[The task] Using the records that follow, copy every line containing the word "contraseña".

──────────────────────────────

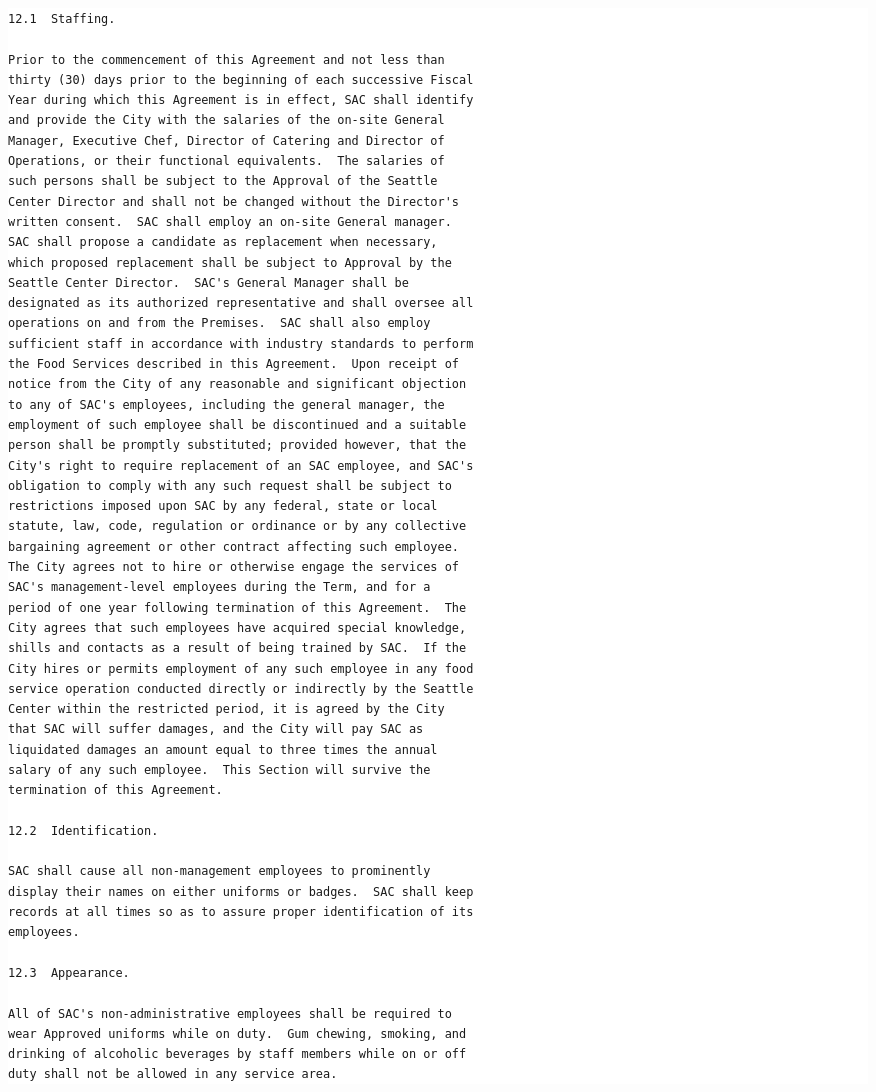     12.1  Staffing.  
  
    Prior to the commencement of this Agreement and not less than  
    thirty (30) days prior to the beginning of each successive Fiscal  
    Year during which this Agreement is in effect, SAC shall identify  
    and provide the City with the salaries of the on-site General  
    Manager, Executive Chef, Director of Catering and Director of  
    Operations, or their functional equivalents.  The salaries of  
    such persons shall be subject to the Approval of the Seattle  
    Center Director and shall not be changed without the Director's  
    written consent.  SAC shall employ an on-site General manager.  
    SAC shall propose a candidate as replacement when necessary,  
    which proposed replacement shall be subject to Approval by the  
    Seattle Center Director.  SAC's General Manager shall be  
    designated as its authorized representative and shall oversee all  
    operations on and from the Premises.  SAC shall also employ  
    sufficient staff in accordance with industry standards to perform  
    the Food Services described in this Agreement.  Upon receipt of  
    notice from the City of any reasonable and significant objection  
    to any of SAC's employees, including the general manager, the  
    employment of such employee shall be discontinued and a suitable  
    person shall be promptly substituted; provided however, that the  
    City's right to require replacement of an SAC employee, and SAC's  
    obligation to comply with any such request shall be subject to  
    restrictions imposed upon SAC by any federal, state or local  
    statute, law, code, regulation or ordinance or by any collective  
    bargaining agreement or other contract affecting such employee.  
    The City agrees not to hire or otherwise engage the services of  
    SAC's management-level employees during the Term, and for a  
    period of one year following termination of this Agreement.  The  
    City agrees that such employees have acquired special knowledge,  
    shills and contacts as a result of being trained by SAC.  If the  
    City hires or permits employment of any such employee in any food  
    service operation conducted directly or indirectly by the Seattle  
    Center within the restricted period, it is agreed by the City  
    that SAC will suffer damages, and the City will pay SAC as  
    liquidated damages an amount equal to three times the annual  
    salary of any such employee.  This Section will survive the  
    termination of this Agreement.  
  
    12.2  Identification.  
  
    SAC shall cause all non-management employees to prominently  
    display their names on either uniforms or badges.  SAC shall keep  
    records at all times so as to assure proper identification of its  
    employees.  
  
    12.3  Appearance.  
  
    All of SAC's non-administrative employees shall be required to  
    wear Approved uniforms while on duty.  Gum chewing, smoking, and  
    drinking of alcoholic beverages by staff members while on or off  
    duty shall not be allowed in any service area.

──────────────────────────────

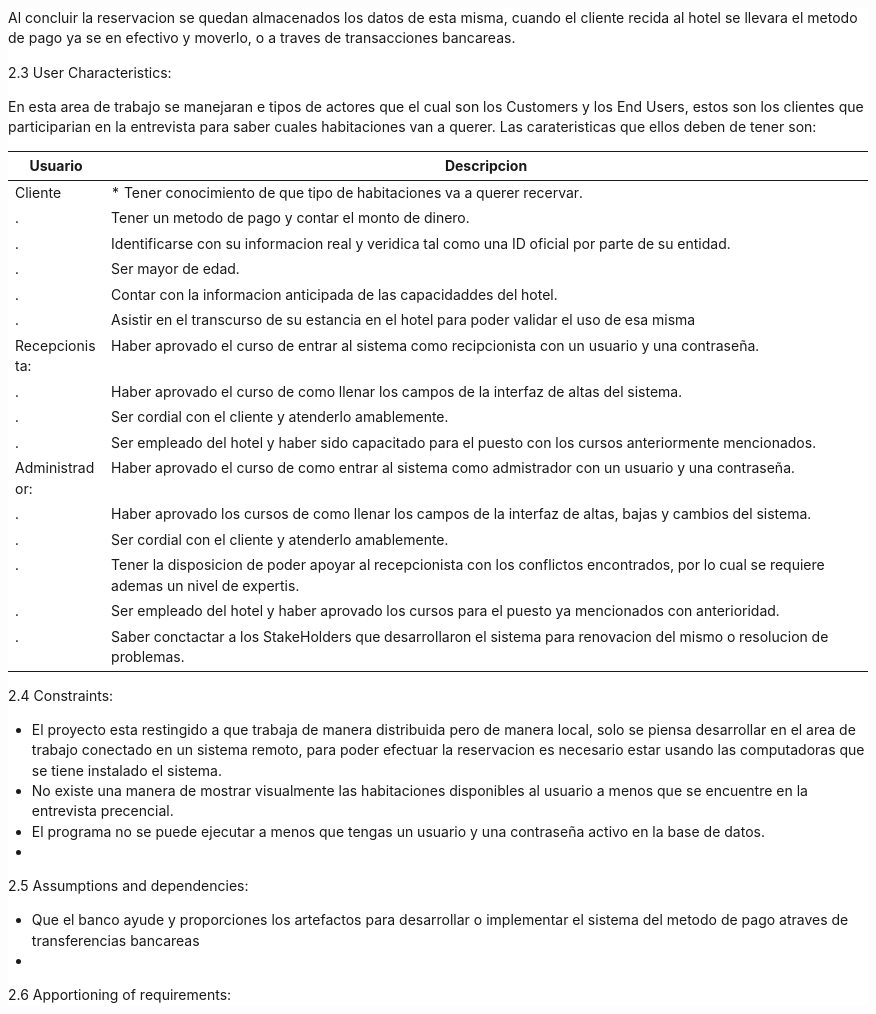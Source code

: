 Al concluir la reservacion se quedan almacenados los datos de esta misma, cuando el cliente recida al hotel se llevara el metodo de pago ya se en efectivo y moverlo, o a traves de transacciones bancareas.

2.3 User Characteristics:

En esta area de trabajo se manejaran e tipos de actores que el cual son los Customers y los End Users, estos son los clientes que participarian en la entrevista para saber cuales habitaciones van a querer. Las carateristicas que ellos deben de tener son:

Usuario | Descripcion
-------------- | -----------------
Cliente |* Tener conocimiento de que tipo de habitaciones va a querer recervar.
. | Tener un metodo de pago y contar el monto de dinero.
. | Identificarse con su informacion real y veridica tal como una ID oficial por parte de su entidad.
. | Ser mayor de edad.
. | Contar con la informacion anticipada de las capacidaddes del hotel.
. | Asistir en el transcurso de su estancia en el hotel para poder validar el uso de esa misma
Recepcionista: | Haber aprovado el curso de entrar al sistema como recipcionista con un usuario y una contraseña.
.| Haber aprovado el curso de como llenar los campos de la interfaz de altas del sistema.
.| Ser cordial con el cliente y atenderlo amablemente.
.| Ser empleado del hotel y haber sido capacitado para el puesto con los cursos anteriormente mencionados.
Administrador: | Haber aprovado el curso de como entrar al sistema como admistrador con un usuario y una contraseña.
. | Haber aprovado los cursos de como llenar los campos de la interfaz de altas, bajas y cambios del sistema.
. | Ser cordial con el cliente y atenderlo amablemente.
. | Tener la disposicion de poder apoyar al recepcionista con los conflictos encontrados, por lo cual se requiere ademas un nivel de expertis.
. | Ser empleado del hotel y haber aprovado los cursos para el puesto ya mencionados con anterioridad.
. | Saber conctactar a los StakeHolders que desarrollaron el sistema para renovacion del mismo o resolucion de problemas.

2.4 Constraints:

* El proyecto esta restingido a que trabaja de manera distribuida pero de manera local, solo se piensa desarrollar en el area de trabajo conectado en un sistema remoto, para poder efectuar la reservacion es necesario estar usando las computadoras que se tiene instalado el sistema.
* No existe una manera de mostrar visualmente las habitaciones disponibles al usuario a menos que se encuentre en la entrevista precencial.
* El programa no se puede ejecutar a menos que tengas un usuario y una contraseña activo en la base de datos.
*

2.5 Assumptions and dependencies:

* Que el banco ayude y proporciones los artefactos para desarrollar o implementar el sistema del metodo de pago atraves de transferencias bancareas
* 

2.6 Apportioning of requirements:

──────────────────────────────

[Result for this exercise]
Recepcionista: | Haber aprovado el curso de entrar al sistema como recipcionista con un usuario y una contraseña.
Administrador: | Haber aprovado el curso de como entrar al sistema como admistrador con un usuario y una contraseña.
* El programa no se puede ejecutar a menos que tengas un usuario y una contraseña activo en la base de datos.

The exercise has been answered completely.